Work to complete - Could you copy every line of the data that contains the word "pleut"?

Listed records -
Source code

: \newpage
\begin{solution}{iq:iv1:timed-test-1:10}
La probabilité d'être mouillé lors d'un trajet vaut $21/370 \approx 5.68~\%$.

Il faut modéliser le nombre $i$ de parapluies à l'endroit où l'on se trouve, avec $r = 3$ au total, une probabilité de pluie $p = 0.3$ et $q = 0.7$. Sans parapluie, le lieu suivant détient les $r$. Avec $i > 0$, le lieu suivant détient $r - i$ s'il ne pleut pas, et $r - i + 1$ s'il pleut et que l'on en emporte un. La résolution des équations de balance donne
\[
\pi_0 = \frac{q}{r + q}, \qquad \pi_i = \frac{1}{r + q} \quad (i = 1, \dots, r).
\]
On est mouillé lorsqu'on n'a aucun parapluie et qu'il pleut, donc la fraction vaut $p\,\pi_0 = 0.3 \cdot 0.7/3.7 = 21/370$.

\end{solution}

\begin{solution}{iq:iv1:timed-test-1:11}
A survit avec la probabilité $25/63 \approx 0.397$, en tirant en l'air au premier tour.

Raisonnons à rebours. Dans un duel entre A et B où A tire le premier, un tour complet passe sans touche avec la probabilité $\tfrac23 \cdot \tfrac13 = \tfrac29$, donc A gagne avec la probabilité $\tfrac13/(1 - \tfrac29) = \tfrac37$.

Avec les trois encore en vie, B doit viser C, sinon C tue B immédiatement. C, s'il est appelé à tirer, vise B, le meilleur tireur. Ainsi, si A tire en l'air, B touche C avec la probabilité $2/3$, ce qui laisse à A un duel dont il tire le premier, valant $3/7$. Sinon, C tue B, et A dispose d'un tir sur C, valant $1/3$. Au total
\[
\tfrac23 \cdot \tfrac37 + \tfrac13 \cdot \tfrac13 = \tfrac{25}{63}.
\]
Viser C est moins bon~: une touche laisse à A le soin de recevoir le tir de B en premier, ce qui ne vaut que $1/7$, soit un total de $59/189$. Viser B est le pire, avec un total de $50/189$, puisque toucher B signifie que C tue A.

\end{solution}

Answer -
Il faut modéliser le nombre $i$ de parapluies à l'endroit où l'on se trouve, avec $r = 3$ au total, une probabilité de pluie $p = 0.3$ et $q = 0.7$. Sans parapluie, le lieu suivant détient les $r$. Avec $i > 0$, le lieu suivant détient $r - i$ s'il ne pleut pas, et $r - i + 1$ s'il pleut et que l'on en emporte un. La résolution des équations de balance donne
On est mouillé lorsqu'on n'a aucun parapluie et qu'il pleut, donc la fraction vaut $p\,\pi_0 = 0.3 \cdot 0.7/3.7 = 21/370$.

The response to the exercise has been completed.